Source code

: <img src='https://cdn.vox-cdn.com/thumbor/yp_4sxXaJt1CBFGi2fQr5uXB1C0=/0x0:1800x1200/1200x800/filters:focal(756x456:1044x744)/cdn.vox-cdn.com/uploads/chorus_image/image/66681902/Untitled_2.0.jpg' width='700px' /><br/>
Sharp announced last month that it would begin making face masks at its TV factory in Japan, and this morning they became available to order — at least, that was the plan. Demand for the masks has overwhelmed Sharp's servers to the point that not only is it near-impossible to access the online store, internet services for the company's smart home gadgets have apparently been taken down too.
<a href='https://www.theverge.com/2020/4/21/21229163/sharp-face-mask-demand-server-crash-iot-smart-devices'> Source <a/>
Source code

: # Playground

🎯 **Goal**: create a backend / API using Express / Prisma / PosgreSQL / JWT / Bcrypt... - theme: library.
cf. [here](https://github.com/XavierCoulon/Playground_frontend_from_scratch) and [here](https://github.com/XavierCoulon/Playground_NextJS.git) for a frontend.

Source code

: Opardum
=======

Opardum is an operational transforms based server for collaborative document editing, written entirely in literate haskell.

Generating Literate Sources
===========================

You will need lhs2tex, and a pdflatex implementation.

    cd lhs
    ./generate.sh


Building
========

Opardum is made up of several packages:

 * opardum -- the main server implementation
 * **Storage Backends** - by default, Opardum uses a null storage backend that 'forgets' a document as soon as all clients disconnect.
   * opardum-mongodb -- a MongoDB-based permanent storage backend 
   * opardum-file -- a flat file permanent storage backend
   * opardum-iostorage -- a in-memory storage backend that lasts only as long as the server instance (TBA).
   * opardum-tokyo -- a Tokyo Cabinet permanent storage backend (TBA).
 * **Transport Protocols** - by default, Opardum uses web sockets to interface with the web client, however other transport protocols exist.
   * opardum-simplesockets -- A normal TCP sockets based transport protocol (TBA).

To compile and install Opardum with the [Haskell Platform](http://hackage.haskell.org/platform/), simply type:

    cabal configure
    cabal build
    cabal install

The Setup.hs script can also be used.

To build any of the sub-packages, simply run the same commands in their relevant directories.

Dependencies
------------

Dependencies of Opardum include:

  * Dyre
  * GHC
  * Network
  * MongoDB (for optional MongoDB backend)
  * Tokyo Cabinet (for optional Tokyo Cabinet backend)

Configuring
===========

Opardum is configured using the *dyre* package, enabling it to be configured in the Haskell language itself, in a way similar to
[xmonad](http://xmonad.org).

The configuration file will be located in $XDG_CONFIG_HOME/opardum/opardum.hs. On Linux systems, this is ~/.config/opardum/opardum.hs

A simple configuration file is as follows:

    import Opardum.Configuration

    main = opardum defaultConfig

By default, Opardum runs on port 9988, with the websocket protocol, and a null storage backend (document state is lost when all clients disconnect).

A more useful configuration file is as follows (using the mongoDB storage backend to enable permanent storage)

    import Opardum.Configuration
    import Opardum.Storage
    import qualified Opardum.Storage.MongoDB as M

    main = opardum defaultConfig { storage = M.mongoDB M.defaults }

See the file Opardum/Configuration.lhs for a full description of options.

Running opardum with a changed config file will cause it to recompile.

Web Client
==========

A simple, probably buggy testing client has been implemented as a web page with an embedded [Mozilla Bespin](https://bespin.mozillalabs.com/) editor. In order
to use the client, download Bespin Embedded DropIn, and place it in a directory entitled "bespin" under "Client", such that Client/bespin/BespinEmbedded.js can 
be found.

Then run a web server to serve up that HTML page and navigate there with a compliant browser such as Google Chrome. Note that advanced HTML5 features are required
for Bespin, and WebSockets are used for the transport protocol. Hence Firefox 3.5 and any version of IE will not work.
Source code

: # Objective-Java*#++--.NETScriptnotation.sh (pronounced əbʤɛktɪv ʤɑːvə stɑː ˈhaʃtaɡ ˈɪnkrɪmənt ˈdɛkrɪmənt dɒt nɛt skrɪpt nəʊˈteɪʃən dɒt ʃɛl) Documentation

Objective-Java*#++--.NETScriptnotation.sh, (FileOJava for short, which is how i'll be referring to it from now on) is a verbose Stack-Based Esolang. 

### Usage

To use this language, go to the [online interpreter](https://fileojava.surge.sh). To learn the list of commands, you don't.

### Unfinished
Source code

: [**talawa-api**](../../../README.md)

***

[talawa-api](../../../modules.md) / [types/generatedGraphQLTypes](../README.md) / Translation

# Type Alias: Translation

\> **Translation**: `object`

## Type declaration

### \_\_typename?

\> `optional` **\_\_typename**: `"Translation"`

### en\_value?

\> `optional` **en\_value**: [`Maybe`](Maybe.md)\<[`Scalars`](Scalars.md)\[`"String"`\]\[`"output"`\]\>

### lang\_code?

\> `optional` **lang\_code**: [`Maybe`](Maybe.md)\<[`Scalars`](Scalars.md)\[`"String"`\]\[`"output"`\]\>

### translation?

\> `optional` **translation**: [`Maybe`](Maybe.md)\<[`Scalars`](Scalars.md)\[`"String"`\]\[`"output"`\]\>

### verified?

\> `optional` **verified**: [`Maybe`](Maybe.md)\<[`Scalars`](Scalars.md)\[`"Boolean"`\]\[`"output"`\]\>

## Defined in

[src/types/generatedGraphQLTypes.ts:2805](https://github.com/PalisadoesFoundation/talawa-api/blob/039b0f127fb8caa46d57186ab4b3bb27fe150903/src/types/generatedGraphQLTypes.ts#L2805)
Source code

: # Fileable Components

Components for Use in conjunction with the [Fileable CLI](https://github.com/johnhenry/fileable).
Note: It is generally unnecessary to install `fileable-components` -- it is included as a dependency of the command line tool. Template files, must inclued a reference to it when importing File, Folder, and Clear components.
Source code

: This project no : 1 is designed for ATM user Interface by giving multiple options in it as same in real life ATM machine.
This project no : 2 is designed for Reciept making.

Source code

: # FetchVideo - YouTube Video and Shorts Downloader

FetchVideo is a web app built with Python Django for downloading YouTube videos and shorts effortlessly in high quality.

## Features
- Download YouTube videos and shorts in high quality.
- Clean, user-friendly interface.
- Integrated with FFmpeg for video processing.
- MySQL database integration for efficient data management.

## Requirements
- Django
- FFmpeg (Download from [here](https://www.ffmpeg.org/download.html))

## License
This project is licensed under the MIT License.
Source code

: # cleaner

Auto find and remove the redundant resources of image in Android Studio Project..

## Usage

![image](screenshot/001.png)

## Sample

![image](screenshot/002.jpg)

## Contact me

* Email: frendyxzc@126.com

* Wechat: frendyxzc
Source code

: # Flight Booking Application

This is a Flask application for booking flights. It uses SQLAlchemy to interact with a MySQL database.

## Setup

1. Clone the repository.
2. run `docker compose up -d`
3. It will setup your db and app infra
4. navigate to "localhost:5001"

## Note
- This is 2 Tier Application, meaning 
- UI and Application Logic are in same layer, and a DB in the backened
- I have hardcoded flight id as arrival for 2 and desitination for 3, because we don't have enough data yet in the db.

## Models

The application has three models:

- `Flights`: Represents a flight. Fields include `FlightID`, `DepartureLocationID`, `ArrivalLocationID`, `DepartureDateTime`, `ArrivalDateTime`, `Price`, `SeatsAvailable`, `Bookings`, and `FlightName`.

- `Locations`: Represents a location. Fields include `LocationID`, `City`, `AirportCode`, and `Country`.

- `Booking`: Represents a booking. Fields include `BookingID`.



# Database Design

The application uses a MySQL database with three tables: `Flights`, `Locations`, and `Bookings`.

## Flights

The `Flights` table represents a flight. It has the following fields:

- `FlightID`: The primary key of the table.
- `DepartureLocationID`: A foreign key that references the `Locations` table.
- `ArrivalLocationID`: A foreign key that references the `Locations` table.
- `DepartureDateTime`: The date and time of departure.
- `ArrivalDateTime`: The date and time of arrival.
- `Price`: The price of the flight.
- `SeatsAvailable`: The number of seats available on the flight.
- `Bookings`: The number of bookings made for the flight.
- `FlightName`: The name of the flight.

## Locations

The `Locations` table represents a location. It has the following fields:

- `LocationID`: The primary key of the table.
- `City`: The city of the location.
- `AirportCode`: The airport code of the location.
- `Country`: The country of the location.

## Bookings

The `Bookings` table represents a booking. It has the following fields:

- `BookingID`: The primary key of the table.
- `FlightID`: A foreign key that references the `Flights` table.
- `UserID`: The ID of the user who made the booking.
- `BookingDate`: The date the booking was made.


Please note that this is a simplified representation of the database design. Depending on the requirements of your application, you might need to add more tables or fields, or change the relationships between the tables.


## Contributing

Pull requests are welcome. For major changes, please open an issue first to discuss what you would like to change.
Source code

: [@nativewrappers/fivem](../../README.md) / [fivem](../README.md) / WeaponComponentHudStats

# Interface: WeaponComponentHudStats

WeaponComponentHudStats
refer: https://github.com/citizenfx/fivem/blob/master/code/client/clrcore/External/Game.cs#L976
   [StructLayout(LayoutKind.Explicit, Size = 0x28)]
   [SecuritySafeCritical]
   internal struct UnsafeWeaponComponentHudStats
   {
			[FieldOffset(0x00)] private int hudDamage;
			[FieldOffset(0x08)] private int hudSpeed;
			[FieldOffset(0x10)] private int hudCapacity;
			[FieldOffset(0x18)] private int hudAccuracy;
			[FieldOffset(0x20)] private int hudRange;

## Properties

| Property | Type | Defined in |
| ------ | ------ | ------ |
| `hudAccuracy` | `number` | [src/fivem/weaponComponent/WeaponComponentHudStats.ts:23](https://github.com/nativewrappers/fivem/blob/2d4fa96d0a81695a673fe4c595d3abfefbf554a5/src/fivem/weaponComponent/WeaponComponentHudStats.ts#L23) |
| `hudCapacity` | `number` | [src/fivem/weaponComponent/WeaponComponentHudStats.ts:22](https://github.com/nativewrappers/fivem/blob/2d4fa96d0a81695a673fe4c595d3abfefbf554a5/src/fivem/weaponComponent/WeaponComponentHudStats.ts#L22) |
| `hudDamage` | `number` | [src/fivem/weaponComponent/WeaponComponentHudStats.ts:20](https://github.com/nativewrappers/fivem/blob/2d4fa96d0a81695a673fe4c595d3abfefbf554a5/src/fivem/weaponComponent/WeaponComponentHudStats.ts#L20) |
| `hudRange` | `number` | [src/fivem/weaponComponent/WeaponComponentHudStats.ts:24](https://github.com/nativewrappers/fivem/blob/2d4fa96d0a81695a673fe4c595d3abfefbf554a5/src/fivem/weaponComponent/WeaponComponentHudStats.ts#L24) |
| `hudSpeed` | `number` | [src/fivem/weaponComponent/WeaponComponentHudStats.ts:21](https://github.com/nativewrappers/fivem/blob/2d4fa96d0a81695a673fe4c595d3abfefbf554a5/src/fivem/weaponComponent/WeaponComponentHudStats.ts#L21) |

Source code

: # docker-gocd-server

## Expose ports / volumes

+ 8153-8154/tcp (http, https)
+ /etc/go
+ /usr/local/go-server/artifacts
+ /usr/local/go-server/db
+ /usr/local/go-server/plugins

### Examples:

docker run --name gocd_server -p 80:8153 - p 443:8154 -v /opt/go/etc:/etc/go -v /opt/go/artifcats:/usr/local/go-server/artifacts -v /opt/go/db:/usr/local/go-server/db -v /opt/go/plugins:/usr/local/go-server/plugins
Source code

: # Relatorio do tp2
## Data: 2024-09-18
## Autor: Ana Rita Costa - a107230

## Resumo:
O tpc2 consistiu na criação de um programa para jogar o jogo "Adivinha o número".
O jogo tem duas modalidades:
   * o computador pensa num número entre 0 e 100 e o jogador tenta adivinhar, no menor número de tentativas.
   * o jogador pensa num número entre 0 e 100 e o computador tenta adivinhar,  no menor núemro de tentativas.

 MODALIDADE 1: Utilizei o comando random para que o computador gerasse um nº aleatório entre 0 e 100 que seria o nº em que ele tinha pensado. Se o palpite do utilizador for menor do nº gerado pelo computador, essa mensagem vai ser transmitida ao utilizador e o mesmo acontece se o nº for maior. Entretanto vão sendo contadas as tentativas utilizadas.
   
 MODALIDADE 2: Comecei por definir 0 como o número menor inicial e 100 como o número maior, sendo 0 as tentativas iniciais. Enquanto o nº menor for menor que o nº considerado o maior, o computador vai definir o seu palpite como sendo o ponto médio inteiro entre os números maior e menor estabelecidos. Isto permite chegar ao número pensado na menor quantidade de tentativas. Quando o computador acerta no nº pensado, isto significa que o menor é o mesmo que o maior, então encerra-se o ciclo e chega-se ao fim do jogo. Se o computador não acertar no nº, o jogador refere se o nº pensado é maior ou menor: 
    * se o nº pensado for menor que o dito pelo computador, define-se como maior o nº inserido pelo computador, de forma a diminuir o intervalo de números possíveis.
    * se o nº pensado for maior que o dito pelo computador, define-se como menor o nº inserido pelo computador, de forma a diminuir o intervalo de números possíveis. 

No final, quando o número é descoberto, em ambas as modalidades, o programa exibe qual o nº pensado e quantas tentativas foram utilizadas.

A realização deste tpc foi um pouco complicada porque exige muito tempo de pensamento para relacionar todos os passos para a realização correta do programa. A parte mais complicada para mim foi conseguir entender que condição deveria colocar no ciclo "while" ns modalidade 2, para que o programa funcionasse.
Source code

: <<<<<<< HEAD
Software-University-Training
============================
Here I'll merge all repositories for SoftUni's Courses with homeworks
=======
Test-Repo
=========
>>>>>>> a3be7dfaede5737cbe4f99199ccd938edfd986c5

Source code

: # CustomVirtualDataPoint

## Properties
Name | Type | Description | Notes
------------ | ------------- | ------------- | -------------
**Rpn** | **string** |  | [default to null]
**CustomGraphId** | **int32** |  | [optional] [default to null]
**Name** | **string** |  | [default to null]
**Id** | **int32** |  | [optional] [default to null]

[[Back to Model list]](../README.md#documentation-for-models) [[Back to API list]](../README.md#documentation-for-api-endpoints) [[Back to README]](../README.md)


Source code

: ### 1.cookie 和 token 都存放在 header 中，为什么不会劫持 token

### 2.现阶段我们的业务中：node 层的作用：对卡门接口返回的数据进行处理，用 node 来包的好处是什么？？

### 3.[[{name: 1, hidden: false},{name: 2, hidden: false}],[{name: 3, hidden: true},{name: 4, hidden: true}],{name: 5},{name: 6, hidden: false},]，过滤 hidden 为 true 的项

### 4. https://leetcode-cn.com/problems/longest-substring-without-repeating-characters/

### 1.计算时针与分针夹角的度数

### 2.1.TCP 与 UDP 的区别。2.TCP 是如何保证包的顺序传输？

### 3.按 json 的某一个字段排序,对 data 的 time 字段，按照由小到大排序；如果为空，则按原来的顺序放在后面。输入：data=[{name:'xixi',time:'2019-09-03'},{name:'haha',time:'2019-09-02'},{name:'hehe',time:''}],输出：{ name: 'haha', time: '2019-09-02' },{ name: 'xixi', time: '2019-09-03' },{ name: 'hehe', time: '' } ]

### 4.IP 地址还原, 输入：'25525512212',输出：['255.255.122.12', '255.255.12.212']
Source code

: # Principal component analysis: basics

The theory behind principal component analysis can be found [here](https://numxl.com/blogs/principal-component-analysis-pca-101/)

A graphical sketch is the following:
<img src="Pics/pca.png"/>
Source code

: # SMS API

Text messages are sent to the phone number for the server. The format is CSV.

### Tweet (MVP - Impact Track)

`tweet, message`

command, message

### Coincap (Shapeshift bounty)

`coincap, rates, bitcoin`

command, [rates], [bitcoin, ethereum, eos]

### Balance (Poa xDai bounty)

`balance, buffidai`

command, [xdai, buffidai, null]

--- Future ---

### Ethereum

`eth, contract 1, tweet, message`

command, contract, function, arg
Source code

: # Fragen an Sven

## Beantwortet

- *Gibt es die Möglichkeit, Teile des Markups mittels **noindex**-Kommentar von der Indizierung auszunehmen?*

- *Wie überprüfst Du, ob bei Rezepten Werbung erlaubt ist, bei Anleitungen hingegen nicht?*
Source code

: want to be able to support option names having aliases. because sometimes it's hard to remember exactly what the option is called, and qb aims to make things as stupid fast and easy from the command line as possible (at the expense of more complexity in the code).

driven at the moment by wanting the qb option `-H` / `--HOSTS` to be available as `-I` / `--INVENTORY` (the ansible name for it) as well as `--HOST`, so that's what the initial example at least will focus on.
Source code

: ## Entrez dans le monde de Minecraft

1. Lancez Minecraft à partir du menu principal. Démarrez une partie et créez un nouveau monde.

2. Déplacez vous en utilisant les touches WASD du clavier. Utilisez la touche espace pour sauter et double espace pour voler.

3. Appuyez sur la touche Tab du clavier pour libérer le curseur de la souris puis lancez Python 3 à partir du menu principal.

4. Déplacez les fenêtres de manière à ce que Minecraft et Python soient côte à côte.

• Assignment:
Write down every line of the data above that includes the string "Dependencies".

• Result of the exercise:
Dependencies
Dependencies of Opardum include:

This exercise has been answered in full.